Additionally, Manatee Glens tracks co-occurring disorders to determine which are most common. That data helps the agency
better understand when to monitor a consumer for a co-occurring disorder and ensure effective treatment of the whole person.
For example, said Boxley, there is a very high percentage of substance use disorder for individuals with schizophrenia.
Knowing these statistics can help an organization identify expected outcomes at the forefront, said Rosecrance’s Reichwald.
Because Rosecrance serves such a diverse population, outcomes measures look different for different service lines. Like Manatee
Glens, Rosecrance tracks successful completion of its substance use treatment track. The inpatient co-occurring disorders
program has been holding at a steady rate of around 83 percent.
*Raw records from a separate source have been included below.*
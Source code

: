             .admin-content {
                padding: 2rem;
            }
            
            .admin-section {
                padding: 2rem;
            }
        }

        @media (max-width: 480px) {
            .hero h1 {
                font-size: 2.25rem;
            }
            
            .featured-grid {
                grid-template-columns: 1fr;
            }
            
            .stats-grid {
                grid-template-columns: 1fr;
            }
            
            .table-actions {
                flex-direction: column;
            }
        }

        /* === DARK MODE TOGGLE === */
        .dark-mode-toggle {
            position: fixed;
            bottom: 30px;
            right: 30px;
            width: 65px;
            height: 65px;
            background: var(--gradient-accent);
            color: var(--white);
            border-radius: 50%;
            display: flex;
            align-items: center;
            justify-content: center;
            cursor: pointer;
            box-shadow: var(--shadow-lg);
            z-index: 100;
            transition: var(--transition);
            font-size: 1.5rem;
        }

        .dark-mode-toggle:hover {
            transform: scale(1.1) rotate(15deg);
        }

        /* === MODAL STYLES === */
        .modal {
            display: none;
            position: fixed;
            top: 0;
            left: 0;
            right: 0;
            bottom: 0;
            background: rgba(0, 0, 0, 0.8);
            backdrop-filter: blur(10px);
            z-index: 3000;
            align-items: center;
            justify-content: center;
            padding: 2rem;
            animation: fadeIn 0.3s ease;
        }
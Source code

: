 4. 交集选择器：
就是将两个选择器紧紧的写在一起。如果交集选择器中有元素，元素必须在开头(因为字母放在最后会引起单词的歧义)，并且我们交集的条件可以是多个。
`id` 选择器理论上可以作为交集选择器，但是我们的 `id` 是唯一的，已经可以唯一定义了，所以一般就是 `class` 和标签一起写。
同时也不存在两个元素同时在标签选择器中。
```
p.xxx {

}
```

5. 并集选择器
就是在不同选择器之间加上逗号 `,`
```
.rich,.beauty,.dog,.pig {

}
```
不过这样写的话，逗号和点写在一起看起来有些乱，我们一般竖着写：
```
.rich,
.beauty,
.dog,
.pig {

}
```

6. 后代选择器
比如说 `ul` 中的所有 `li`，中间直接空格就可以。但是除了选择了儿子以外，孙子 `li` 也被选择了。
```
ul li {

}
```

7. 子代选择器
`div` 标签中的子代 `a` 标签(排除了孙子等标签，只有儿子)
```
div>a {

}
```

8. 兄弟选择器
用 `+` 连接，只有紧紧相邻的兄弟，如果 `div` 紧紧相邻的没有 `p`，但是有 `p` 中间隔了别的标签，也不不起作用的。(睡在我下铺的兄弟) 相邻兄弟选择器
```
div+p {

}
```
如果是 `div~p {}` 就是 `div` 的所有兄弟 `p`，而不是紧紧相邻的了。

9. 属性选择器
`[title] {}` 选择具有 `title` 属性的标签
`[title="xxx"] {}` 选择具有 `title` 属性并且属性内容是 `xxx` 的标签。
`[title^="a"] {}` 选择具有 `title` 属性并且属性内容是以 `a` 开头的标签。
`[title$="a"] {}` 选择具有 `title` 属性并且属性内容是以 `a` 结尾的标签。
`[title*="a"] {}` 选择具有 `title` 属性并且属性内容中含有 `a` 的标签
In their mental health treatment track, Rosecrance collects social services data on its consumers, which can impact progress
and potentially skew benchmarks if not looked at in the correct context. For example, homelessness or incarceration can impact
treatment time and length to recovery.
Therefore, tracking consumers as they step-down in
care, taking into account the consumer’s history, and
continuing to monitor progress is critical to obtaining a
complete picture and ensuring consumer well-being.
Consumer Satisfaction
Another shift in the evolving healthcare landscape is the
push for increased consumer engagement and consumer
expectations of their providers. Gone is the era of the allknowing clinician and the passive consumer. It has been
replaced by a “me age” in a consumer-driven economy,
forcing healthcare organizations to focus not only on
health outcomes, but consumer satisfaction with the
services they receive.
“Tracking [our consumers’] happiness with us is
something we have undertaken in the last several years
in a systematic way,” said Boxley. “As consumers get
more sophisticated with healthcare choices, healthcare
organizations have to be aware … that people will
choose the places that treat them well.”
Boxley said high client satisfaction has become “kind of
our mission” and that Manatee Glens regularly looks at
those benchmarks to see, “in what areas we fall short and
in what areas we excel. We can then figure out how we
can use where we excel to help us excel more in areas
where the numbers aren’t where we want them to be.”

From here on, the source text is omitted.